As news cycles grow faster and more overwhelming, Jaffy and Griffin have become feeds of record for obsessive political journalists and casual Twitter users alike. Their relentless output, which, in a different environment, might have felt exhausting, is now a mooring force for a growing number who feel bombarded by breaking news and fear they might miss the next bombshell. The two are hardly the only journalists to tweet breaking news, to be sure. But in a presidency that plays out primarily over Twitter and cable news, Jaffy and Griffin were already in perfect position at Trump’s media nexus with all the resources of the internet and a multinational broadcast organization.
“They are the AP and Reuters of Twitter,” said Yashar Ali, a political operative and fundraiser turned freelance journalist, who is an obsessive political Twitter user in his own right. “There's so much news that's breaking every day in so many different areas that they help reporters stay on top of the news.”

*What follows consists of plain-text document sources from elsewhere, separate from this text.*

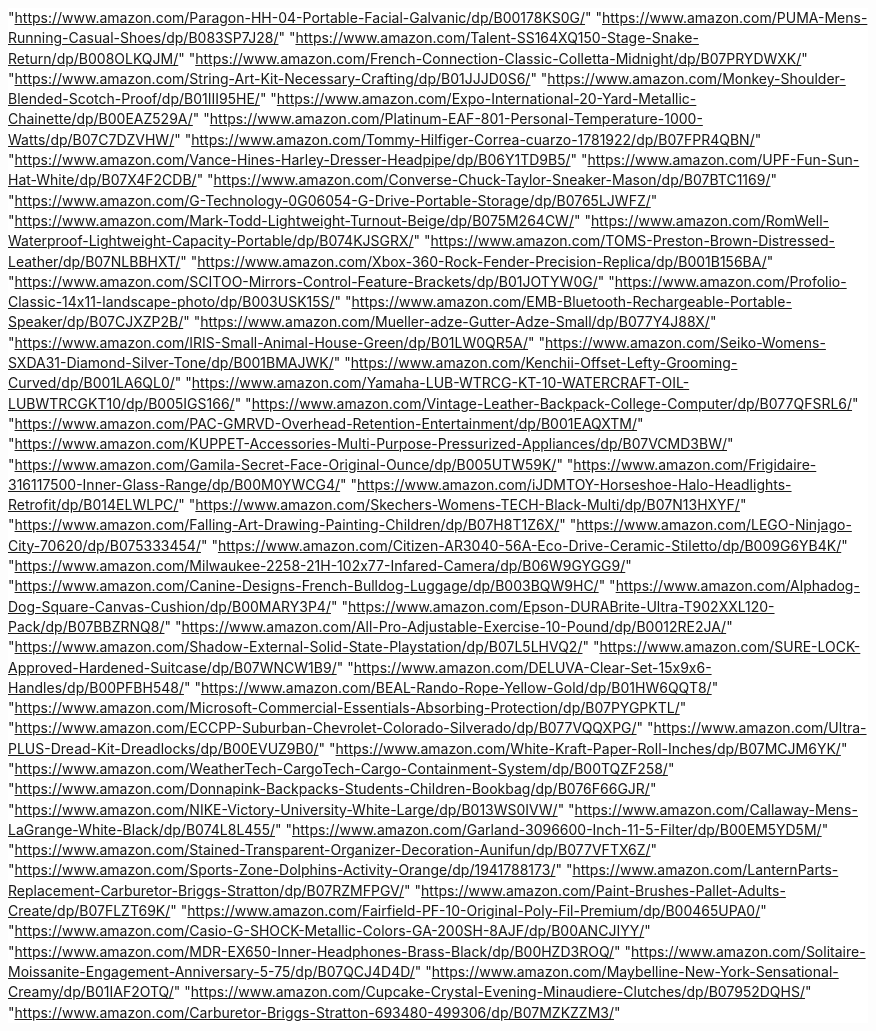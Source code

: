 "https://www.amazon.com/Paragon-HH-04-Portable-Facial-Galvanic/dp/B00178KS0G/"
"https://www.amazon.com/PUMA-Mens-Running-Casual-Shoes/dp/B083SP7J28/"
"https://www.amazon.com/Talent-SS164XQ150-Stage-Snake-Return/dp/B008OLKQJM/"
"https://www.amazon.com/French-Connection-Classic-Colletta-Midnight/dp/B07PRYDWXK/"
"https://www.amazon.com/String-Art-Kit-Necessary-Crafting/dp/B01JJJD0S6/"
"https://www.amazon.com/Monkey-Shoulder-Blended-Scotch-Proof/dp/B01III95HE/"
"https://www.amazon.com/Expo-International-20-Yard-Metallic-Chainette/dp/B00EAZ529A/"
"https://www.amazon.com/Platinum-EAF-801-Personal-Temperature-1000-Watts/dp/B07C7DZVHW/"
"https://www.amazon.com/Tommy-Hilfiger-Correa-cuarzo-1781922/dp/B07FPR4QBN/"
"https://www.amazon.com/Vance-Hines-Harley-Dresser-Headpipe/dp/B06Y1TD9B5/"
"https://www.amazon.com/UPF-Fun-Sun-Hat-White/dp/B07X4F2CDB/"
"https://www.amazon.com/Converse-Chuck-Taylor-Sneaker-Mason/dp/B07BTC1169/"
"https://www.amazon.com/G-Technology-0G06054-G-Drive-Portable-Storage/dp/B0765LJWFZ/"
"https://www.amazon.com/Mark-Todd-Lightweight-Turnout-Beige/dp/B075M264CW/"
"https://www.amazon.com/RomWell-Waterproof-Lightweight-Capacity-Portable/dp/B074KJSGRX/"
"https://www.amazon.com/TOMS-Preston-Brown-Distressed-Leather/dp/B07NLBBHXT/"
"https://www.amazon.com/Xbox-360-Rock-Fender-Precision-Replica/dp/B001B156BA/"
"https://www.amazon.com/SCITOO-Mirrors-Control-Feature-Brackets/dp/B01JOTYW0G/"
"https://www.amazon.com/Profolio-Classic-14x11-landscape-photo/dp/B003USK15S/"
"https://www.amazon.com/EMB-Bluetooth-Rechargeable-Portable-Speaker/dp/B07CJXZP2B/"
"https://www.amazon.com/Mueller-adze-Gutter-Adze-Small/dp/B077Y4J88X/"
"https://www.amazon.com/IRIS-Small-Animal-House-Green/dp/B01LW0QR5A/"
"https://www.amazon.com/Seiko-Womens-SXDA31-Diamond-Silver-Tone/dp/B001BMAJWK/"
"https://www.amazon.com/Kenchii-Offset-Lefty-Grooming-Curved/dp/B001LA6QL0/"
"https://www.amazon.com/Yamaha-LUB-WTRCG-KT-10-WATERCRAFT-OIL-LUBWTRCGKT10/dp/B005IGS166/"
"https://www.amazon.com/Vintage-Leather-Backpack-College-Computer/dp/B077QFSRL6/"
"https://www.amazon.com/PAC-GMRVD-Overhead-Retention-Entertainment/dp/B001EAQXTM/"
"https://www.amazon.com/KUPPET-Accessories-Multi-Purpose-Pressurized-Appliances/dp/B07VCMD3BW/"
"https://www.amazon.com/Gamila-Secret-Face-Original-Ounce/dp/B005UTW59K/"
"https://www.amazon.com/Frigidaire-316117500-Inner-Glass-Range/dp/B00M0YWCG4/"
"https://www.amazon.com/iJDMTOY-Horseshoe-Halo-Headlights-Retrofit/dp/B014ELWLPC/"
"https://www.amazon.com/Skechers-Womens-TECH-Black-Multi/dp/B07N13HXYF/"
"https://www.amazon.com/Falling-Art-Drawing-Painting-Children/dp/B07H8T1Z6X/"
"https://www.amazon.com/LEGO-Ninjago-City-70620/dp/B075333454/"
"https://www.amazon.com/Citizen-AR3040-56A-Eco-Drive-Ceramic-Stiletto/dp/B009G6YB4K/"
"https://www.amazon.com/Milwaukee-2258-21H-102x77-Infared-Camera/dp/B06W9GYGG9/"
"https://www.amazon.com/Canine-Designs-French-Bulldog-Luggage/dp/B003BQW9HC/"
"https://www.amazon.com/Alphadog-Dog-Square-Canvas-Cushion/dp/B00MARY3P4/"
"https://www.amazon.com/Epson-DURABrite-Ultra-T902XXL120-Pack/dp/B07BBZRNQ8/"
"https://www.amazon.com/All-Pro-Adjustable-Exercise-10-Pound/dp/B0012RE2JA/"
"https://www.amazon.com/Shadow-External-Solid-State-Playstation/dp/B07L5LHVQ2/"
"https://www.amazon.com/SURE-LOCK-Approved-Hardened-Suitcase/dp/B07WNCW1B9/"
"https://www.amazon.com/DELUVA-Clear-Set-15x9x6-Handles/dp/B00PFBH548/"
"https://www.amazon.com/BEAL-Rando-Rope-Yellow-Gold/dp/B01HW6QQT8/"
"https://www.amazon.com/Microsoft-Commercial-Essentials-Absorbing-Protection/dp/B07PYGPKTL/"
"https://www.amazon.com/ECCPP-Suburban-Chevrolet-Colorado-Silverado/dp/B077VQQXPG/"
"https://www.amazon.com/Ultra-PLUS-Dread-Kit-Dreadlocks/dp/B00EVUZ9B0/"
"https://www.amazon.com/White-Kraft-Paper-Roll-Inches/dp/B07MCJM6YK/"
"https://www.amazon.com/WeatherTech-CargoTech-Cargo-Containment-System/dp/B00TQZF258/"
"https://www.amazon.com/Donnapink-Backpacks-Students-Children-Bookbag/dp/B076F66GJR/"
"https://www.amazon.com/NIKE-Victory-University-White-Large/dp/B013WS0IVW/"
"https://www.amazon.com/Callaway-Mens-LaGrange-White-Black/dp/B074L8L455/"
"https://www.amazon.com/Garland-3096600-Inch-11-5-Filter/dp/B00EM5YD5M/"
"https://www.amazon.com/Stained-Transparent-Organizer-Decoration-Aunifun/dp/B077VFTX6Z/"
"https://www.amazon.com/Sports-Zone-Dolphins-Activity-Orange/dp/1941788173/"
"https://www.amazon.com/LanternParts-Replacement-Carburetor-Briggs-Stratton/dp/B07RZMFPGV/"
"https://www.amazon.com/Paint-Brushes-Pallet-Adults-Create/dp/B07FLZT69K/"
"https://www.amazon.com/Fairfield-PF-10-Original-Poly-Fil-Premium/dp/B00465UPA0/"
"https://www.amazon.com/Casio-G-SHOCK-Metallic-Colors-GA-200SH-8AJF/dp/B00ANCJIYY/"
"https://www.amazon.com/MDR-EX650-Inner-Headphones-Brass-Black/dp/B00HZD3ROQ/"
"https://www.amazon.com/Solitaire-Moissanite-Engagement-Anniversary-5-75/dp/B07QCJ4D4D/"
"https://www.amazon.com/Maybelline-New-York-Sensational-Creamy/dp/B01IAF2OTQ/"
"https://www.amazon.com/Cupcake-Crystal-Evening-Minaudiere-Clutches/dp/B07952DQHS/"
"https://www.amazon.com/Carburetor-Briggs-Stratton-693480-499306/dp/B07MZKZZM3/"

While much has been written about the chaos of the administration and its boon for investigative journalists and Trump-savvy reporters like the Washington Post's David Fahrenthold and the New York Times' Maggie Haberman, Jaffy and Griffin have also entered that space through sharp news curation and the centralized delivery of what’s happening in a given day. On Twitter, they’re widely known. Celebrities retweet them. ("I have a couple of go-to Twitter accounts that I check as soon as I wake up in the morning,” said actor Alyssa Milano. “One is Kyle Griffin's feed and the other is Bradd Jaffy's.”) The pair’s tweets travel so far and wide that two people interviewed for this piece mistakenly thought they were following Jaffy and Griffin when in fact they were not.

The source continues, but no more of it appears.